-- AVAILABLE DATA --
·····
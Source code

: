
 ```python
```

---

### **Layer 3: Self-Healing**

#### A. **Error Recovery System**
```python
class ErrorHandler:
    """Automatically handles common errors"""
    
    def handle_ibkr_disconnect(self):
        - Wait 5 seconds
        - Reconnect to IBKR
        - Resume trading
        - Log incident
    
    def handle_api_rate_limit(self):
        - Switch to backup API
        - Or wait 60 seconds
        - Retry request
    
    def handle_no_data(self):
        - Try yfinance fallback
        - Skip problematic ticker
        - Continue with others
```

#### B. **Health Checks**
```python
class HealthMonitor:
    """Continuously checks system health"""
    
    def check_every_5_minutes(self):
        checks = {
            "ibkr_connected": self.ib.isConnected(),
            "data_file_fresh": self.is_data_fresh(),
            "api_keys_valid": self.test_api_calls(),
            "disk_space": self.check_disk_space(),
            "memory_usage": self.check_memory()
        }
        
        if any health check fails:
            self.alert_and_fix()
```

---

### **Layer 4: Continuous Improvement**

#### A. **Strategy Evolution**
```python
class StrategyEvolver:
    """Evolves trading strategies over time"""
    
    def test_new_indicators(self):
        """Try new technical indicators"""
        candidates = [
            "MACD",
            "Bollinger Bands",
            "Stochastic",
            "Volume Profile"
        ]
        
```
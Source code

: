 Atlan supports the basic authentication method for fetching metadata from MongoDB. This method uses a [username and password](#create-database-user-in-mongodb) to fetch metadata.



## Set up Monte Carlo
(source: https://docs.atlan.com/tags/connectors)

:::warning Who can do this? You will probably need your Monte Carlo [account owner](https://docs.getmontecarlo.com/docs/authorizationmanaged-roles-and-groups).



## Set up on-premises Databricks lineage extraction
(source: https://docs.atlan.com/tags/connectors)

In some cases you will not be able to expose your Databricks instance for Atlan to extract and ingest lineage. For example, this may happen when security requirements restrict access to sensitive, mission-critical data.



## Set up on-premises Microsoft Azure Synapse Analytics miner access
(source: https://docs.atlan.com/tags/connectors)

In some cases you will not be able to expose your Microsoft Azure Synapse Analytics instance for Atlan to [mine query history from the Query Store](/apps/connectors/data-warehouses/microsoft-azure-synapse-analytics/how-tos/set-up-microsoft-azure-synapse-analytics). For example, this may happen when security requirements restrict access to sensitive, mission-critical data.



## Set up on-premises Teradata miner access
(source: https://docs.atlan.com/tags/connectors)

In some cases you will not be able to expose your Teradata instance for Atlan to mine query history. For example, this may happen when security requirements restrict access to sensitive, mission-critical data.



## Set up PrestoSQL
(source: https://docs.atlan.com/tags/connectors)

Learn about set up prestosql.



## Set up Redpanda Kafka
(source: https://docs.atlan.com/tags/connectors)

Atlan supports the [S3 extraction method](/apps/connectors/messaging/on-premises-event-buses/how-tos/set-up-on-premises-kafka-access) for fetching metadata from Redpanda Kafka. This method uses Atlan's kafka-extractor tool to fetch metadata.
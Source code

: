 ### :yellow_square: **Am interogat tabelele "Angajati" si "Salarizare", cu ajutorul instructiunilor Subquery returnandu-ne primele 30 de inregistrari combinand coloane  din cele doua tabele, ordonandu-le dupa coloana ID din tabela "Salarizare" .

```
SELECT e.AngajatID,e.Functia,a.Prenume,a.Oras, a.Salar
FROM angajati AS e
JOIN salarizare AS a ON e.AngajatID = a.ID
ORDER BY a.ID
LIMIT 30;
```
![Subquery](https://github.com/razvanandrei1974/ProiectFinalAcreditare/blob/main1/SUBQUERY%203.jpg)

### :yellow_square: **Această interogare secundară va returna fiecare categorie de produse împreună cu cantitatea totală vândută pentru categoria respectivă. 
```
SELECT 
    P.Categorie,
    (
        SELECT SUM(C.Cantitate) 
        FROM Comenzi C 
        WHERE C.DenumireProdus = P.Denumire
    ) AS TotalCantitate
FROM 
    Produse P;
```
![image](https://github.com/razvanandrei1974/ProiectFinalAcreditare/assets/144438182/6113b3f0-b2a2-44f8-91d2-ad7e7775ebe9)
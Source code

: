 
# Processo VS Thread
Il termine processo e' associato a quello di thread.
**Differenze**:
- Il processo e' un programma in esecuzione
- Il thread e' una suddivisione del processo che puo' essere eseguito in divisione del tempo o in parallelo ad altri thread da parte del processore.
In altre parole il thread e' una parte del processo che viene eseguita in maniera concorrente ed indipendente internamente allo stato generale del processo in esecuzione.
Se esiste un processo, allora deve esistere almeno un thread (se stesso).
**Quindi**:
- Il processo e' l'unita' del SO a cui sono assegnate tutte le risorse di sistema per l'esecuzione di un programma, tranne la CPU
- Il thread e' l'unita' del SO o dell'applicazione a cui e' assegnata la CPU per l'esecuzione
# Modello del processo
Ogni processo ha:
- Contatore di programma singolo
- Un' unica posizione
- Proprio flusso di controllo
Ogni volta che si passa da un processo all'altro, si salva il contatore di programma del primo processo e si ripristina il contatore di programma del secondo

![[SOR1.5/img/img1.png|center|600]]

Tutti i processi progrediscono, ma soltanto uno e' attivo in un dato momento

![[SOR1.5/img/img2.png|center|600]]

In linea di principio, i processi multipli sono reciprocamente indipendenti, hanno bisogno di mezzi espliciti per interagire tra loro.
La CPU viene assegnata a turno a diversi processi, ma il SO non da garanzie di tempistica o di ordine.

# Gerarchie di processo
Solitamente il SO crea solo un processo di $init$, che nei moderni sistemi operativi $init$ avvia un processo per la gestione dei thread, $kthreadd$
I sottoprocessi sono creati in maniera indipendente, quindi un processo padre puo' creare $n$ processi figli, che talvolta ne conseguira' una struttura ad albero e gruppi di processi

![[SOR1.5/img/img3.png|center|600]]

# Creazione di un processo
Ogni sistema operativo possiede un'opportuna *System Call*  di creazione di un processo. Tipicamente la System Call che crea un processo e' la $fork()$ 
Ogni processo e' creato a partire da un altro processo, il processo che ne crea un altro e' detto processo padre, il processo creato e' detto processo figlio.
·····
-- TASK --
Each record shown above must be printed once more, exactly.

-- ANSWER SPACE --
Source code

:
 ```python
```

---

### **Layer 3: Self-Healing**

#### A. **Error Recovery System**
```python
class ErrorHandler:
    """Automatically handles common errors"""
    
    def handle_ibkr_disconnect(self):
        - Wait 5 seconds
        - Reconnect to IBKR
        - Resume trading
        - Log incident
    
    def handle_api_rate_limit(self):
        - Switch to backup API
        - Or wait 60 seconds
        - Retry request
    
    def handle_no_data(self):
        - Try yfinance fallback
        - Skip problematic ticker
        - Continue with others
```

#### B. **Health Checks**
```python
class HealthMonitor:
    """Continuously checks system health"""
    
    def check_every_5_minutes(self):
        checks = {
            "ibkr_connected": self.ib.isConnected(),
            "data_file_fresh": self.is_data_fresh(),
            "api_keys_valid": self.test_api_calls(),
            "disk_space": self.check_disk_space(),
            "memory_usage": self.check_memory()
        }
        
        if any health check fails:
            self.alert_and_fix()
```

---

### **Layer 4: Continuous Improvement**

#### A. **Strategy Evolution**
```python
class StrategyEvolver:
    """Evolves trading strategies over time"""
    
    def test_new_indicators(self):
        """Try new technical indicators"""
        candidates = [
            "MACD",
            "Bollinger Bands",
            "Stochastic",
            "Volume Profile"
        ]
        
```
Source code

: Atlan supports the basic authentication method for fetching metadata from MongoDB. This method uses a [username and password](#create-database-user-in-mongodb) to fetch metadata.



## Set up Monte Carlo
(source: https://docs.atlan.com/tags/connectors)

:::warning Who can do this? You will probably need your Monte Carlo [account owner](https://docs.getmontecarlo.com/docs/authorizationmanaged-roles-and-groups).



## Set up on-premises Databricks lineage extraction
(source: https://docs.atlan.com/tags/connectors)

In some cases you will not be able to expose your Databricks instance for Atlan to extract and ingest lineage. For example, this may happen when security requirements restrict access to sensitive, mission-critical data.



## Set up on-premises Microsoft Azure Synapse Analytics miner access
(source: https://docs.atlan.com/tags/connectors)

In some cases you will not be able to expose your Microsoft Azure Synapse Analytics instance for Atlan to [mine query history from the Query Store](/apps/connectors/data-warehouses/microsoft-azure-synapse-analytics/how-tos/set-up-microsoft-azure-synapse-analytics). For example, this may happen when security requirements restrict access to sensitive, mission-critical data.



## Set up on-premises Teradata miner access
(source: https://docs.atlan.com/tags/connectors)

In some cases you will not be able to expose your Teradata instance for Atlan to mine query history. For example, this may happen when security requirements restrict access to sensitive, mission-critical data.



## Set up PrestoSQL
(source: https://docs.atlan.com/tags/connectors)

Learn about set up prestosql.



## Set up Redpanda Kafka
(source: https://docs.atlan.com/tags/connectors)

Atlan supports the [S3 extraction method](/apps/connectors/messaging/on-premises-event-buses/how-tos/set-up-on-premises-kafka-access) for fetching metadata from Redpanda Kafka. This method uses Atlan's kafka-extractor tool to fetch metadata.
Source code

: ### :yellow_square: **Am interogat tabelele "Angajati" si "Salarizare", cu ajutorul instructiunilor Subquery returnandu-ne primele 30 de inregistrari combinand coloane  din cele doua tabele, ordonandu-le dupa coloana ID din tabela "Salarizare" .

```
SELECT e.AngajatID,e.Functia,a.Prenume,a.Oras, a.Salar
FROM angajati AS e
JOIN salarizare AS a ON e.AngajatID = a.ID
ORDER BY a.ID
LIMIT 30;
```
![Subquery](https://github.com/razvanandrei1974/ProiectFinalAcreditare/blob/main1/SUBQUERY%203.jpg)

### :yellow_square: **Această interogare secundară va returna fiecare categorie de produse împreună cu cantitatea totală vândută pentru categoria respectivă. 
```
SELECT 
    P.Categorie,
    (
        SELECT SUM(C.Cantitate) 
        FROM Comenzi C 
        WHERE C.DenumireProdus = P.Denumire
    ) AS TotalCantitate
FROM 
    Produse P;
```
![image](https://github.com/razvanandrei1974/ProiectFinalAcreditare/assets/144438182/6113b3f0-b2a2-44f8-91d2-ad7e7775ebe9)
Source code

: 
# Processo VS Thread
Il termine processo e' associato a quello di thread.
**Differenze**:
- Il processo e' un programma in esecuzione
- Il thread e' una suddivisione del processo che puo' essere eseguito in divisione del tempo o in parallelo ad altri thread da parte del processore.
In altre parole il thread e' una parte del processo che viene eseguita in maniera concorrente ed indipendente internamente allo stato generale del processo in esecuzione.
Se esiste un processo, allora deve esistere almeno un thread (se stesso).
**Quindi**:
- Il processo e' l'unita' del SO a cui sono assegnate tutte le risorse di sistema per l'esecuzione di un programma, tranne la CPU
- Il thread e' l'unita' del SO o dell'applicazione a cui e' assegnata la CPU per l'esecuzione
# Modello del processo
Ogni processo ha:
- Contatore di programma singolo
- Un' unica posizione
- Proprio flusso di controllo
Ogni volta che si passa da un processo all'altro, si salva il contatore di programma del primo processo e si ripristina il contatore di programma del secondo

![[SOR1.5/img/img1.png|center|600]]

Tutti i processi progrediscono, ma soltanto uno e' attivo in un dato momento

![[SOR1.5/img/img2.png|center|600]]

In linea di principio, i processi multipli sono reciprocamente indipendenti, hanno bisogno di mezzi espliciti per interagire tra loro.
La CPU viene assegnata a turno a diversi processi, ma il SO non da garanzie di tempistica o di ordine.

# Gerarchie di processo
Solitamente il SO crea solo un processo di $init$, che nei moderni sistemi operativi $init$ avvia un processo per la gestione dei thread, $kthreadd$
I sottoprocessi sono creati in maniera indipendente, quindi un processo padre puo' creare $n$ processi figli, che talvolta ne conseguira' una struttura ad albero e gruppi di processi

![[SOR1.5/img/img3.png|center|600]]

# Creazione di un processo
Ogni sistema operativo possiede un'opportuna *System Call*  di creazione di un processo. Tipicamente la System Call che crea un processo e' la $fork()$ 
Ogni processo e' creato a partire da un altro processo, il processo che ne crea un altro e' detto processo padre, il processo creato e' detto processo figlio.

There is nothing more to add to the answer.